Scope: Review of coronary artery stents and appraisal of drug eluting stents

NATIONAL INSTITUTE FOR CLINICAL EXCELLENCE

Health Technology Appraisal

Review of coronary artery stents and appraisal of drug eluting stents

Scope

 

Objective: To assess the clinical effectiveness and cost effectiveness of coronary artery stents and drug eluting stents, for the primary prevention of restenosis following percutaneous coronary interventions (PCI), and to provide guidance to the NHS in England and Wales 1.

Background: The Institute issued guidance on the use of coronary artery stents in May 2000 (Technology appraisal guidance no.4). The date set for review of this guidance was April 2003, the point at which the Institute's Guidance Executive will consider an update to the original assessment report, together with comments on it from consultees. The review date was set on the basis of the Institute's judgement of the pace of change in the evidence base at the time the original guidance was issued. The original guidance will remain in place unless and until any new guidance has been issued. The review will consider whether any new evidence that has become available justifies a change to the original guidance.
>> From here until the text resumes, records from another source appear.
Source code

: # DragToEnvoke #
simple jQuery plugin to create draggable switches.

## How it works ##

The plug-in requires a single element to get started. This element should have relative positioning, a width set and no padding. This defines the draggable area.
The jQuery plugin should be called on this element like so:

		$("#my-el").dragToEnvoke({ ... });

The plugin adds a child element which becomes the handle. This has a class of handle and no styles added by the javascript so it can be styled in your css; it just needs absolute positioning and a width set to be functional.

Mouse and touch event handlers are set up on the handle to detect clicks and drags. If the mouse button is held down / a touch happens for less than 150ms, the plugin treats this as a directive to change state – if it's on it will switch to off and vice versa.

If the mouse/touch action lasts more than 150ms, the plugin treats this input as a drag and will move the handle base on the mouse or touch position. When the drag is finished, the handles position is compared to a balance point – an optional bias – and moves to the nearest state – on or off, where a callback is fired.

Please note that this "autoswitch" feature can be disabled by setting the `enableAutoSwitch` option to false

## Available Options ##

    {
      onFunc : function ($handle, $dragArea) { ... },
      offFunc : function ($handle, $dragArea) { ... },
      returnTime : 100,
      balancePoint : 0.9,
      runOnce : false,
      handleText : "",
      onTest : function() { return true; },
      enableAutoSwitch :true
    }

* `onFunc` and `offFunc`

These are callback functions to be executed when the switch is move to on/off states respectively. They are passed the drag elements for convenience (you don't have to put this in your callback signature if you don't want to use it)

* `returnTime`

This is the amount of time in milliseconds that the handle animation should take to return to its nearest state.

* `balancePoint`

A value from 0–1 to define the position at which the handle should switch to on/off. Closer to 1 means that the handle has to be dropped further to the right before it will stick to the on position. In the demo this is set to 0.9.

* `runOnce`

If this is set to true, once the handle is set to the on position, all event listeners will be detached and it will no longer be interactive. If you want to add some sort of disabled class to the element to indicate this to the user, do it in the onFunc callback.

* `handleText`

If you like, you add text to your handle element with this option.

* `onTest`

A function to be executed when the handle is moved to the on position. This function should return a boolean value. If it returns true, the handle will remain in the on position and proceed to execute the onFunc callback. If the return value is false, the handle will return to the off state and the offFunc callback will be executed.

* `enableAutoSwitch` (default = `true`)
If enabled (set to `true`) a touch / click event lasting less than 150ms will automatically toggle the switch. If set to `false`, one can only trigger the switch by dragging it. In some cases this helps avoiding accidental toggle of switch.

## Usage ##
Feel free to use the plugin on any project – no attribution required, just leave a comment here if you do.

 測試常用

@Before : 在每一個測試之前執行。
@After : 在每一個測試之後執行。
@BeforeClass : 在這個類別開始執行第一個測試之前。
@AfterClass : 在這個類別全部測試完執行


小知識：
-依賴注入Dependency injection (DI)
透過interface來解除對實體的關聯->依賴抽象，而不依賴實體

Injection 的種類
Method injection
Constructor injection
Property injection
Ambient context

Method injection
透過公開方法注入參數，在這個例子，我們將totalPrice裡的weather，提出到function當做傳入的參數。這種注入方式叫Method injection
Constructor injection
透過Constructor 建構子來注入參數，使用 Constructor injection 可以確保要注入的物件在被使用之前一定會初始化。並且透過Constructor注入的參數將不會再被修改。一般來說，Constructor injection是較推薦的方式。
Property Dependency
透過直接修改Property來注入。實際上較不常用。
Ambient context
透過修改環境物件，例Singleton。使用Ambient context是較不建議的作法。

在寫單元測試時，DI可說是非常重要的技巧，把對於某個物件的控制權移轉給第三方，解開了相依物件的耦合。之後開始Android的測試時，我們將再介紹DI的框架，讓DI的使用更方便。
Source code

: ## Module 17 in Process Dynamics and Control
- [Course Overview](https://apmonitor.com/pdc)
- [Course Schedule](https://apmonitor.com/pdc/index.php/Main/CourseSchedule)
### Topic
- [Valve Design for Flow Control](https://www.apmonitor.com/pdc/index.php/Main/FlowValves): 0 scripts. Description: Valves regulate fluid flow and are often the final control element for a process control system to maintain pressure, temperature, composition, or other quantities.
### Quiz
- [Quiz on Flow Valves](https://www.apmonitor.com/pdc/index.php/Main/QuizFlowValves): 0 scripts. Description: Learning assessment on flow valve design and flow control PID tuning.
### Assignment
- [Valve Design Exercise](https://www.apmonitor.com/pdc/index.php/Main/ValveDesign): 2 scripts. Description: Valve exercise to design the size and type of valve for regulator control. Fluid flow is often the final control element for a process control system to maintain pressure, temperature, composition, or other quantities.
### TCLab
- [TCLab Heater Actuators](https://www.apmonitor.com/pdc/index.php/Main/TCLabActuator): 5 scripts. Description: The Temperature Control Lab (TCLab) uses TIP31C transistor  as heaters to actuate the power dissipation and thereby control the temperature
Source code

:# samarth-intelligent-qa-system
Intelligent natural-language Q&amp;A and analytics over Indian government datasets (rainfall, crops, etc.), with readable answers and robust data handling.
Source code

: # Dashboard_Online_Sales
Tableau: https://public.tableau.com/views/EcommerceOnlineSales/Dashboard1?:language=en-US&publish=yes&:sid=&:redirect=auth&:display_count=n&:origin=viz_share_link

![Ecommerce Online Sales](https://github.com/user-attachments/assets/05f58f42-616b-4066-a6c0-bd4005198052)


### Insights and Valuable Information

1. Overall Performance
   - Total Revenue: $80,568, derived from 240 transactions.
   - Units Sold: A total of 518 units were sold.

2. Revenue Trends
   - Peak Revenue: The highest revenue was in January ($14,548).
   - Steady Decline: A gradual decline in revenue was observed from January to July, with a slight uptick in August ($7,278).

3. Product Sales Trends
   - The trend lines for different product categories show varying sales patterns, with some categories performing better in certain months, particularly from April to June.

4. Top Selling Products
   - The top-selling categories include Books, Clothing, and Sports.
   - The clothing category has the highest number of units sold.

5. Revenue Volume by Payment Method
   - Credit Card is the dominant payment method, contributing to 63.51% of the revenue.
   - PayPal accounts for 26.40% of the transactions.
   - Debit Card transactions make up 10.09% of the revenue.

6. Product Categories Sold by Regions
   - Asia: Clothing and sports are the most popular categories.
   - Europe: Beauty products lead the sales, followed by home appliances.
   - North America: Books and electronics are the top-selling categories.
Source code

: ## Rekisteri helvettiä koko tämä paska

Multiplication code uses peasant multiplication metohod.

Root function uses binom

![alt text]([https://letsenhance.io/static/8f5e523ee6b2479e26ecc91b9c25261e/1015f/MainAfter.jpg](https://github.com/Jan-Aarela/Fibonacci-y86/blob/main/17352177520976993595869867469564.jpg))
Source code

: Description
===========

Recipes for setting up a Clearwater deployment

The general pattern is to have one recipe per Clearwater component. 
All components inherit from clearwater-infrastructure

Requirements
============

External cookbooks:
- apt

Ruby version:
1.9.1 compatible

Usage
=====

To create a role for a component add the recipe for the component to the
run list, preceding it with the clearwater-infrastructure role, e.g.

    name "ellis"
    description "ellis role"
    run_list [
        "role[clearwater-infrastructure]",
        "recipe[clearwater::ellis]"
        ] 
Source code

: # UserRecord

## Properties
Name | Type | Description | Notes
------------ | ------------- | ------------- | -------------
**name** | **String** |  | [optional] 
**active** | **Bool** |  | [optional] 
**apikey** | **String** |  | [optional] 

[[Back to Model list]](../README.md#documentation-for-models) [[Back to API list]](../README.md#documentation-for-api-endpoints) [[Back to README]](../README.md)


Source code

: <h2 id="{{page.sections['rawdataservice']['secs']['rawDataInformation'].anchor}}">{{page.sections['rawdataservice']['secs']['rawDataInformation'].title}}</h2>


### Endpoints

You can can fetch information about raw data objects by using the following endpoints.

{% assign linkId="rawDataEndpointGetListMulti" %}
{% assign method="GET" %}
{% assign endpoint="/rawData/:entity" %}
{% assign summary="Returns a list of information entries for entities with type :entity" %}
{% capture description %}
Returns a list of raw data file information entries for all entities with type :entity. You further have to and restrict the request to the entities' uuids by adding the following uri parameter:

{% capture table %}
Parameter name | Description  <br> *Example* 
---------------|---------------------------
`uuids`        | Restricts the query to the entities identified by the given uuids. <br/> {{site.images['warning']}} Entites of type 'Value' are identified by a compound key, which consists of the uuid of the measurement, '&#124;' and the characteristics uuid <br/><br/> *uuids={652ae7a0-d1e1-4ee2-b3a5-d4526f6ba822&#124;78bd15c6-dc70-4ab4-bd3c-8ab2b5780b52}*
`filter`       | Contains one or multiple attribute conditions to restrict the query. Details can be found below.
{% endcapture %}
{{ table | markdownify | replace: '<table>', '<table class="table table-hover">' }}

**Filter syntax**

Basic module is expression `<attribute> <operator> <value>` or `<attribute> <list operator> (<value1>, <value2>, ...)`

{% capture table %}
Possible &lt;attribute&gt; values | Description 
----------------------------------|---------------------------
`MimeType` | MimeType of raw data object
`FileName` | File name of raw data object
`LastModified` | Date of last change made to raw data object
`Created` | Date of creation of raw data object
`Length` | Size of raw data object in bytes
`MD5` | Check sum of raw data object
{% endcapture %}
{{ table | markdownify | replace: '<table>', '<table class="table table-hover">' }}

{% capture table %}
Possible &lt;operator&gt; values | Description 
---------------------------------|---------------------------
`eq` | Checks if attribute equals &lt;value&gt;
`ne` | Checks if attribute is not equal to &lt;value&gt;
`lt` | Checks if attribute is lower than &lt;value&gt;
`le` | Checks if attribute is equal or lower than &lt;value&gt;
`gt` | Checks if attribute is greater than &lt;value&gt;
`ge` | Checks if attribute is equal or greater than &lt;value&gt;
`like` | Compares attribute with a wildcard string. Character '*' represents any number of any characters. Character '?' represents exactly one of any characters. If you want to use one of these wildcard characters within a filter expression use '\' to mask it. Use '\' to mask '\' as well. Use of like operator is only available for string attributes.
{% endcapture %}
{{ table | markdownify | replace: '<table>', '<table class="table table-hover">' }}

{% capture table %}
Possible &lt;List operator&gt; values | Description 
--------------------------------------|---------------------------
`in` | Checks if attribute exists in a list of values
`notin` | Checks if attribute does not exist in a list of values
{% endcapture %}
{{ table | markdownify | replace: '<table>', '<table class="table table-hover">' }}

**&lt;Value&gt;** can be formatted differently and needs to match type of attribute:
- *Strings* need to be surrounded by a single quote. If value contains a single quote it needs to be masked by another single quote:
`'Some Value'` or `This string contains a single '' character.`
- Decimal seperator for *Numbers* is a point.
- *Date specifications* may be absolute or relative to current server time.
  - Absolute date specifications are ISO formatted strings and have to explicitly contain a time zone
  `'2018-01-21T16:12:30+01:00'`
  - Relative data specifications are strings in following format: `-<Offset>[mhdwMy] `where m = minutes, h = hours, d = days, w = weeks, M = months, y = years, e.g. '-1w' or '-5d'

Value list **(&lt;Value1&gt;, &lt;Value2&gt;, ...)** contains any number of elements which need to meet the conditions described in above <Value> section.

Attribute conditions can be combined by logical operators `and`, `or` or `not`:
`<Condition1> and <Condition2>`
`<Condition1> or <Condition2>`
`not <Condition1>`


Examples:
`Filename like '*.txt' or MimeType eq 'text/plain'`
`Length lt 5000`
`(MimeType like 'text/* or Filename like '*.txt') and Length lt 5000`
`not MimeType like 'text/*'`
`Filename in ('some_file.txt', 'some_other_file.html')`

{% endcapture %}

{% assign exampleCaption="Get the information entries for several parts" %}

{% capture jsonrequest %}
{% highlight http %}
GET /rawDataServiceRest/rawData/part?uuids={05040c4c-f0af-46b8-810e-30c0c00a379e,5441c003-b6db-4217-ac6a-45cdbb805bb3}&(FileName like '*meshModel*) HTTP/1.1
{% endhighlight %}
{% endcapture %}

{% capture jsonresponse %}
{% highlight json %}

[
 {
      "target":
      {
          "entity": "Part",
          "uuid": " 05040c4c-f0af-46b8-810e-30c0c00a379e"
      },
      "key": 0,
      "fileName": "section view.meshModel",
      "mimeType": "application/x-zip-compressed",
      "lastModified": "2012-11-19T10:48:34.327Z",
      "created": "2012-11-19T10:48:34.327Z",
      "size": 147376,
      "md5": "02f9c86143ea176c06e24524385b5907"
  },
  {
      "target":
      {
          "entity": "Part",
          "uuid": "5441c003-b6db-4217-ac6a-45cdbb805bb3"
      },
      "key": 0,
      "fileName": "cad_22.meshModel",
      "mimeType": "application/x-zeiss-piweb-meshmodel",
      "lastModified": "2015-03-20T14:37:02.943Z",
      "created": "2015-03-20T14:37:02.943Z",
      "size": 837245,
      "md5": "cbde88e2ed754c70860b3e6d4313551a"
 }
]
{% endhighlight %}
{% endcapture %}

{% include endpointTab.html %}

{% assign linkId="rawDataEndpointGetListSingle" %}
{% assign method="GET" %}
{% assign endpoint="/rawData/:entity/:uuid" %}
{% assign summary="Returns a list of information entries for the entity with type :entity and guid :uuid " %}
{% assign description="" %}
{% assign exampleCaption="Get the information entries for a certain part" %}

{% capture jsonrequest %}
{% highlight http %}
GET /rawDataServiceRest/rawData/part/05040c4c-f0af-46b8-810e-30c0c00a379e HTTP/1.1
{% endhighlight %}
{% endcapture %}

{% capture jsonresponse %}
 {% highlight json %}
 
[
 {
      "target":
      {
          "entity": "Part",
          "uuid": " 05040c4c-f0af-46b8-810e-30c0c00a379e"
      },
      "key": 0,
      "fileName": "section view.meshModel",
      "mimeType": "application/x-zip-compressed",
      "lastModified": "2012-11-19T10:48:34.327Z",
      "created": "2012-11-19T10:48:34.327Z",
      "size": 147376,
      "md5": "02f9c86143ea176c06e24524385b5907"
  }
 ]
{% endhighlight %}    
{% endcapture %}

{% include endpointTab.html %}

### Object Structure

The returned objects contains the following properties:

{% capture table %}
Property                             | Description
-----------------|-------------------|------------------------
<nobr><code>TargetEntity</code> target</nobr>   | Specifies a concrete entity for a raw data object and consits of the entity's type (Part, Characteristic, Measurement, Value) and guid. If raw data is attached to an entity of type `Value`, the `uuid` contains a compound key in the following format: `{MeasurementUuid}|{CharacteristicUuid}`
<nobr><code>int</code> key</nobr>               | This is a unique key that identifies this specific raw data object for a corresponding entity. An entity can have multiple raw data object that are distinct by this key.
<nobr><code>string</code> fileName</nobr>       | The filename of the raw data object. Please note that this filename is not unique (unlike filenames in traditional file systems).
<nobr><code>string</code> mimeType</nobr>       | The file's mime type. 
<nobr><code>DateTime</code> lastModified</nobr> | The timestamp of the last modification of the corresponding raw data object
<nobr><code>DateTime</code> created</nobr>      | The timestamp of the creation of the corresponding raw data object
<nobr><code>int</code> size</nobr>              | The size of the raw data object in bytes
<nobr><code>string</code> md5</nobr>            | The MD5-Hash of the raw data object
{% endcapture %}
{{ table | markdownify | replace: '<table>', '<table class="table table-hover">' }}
Technology: Audit data from the British Cardiac Interventional Society indicates that during 2000, 85% of PCIs involved the use of a stent. In addition to the 'conventional' stents appraised during 2000, there have been recent developments in drug eluting stents, which are coated in a drug which is released over time (eluted), with the intention of slowing down the processes of restenosis. Current drugs used include sirolimus and paclitaxel.

Interventions

The use of stents and drug-eluting stents as an adjunct to PCI for the primary prevention of restenosis. The use of stents for in-stent restenosis will not be included in the appraisal.

Population

Patients with coronary heart disease requiring revascularisation.

Current standard treatments (comparators)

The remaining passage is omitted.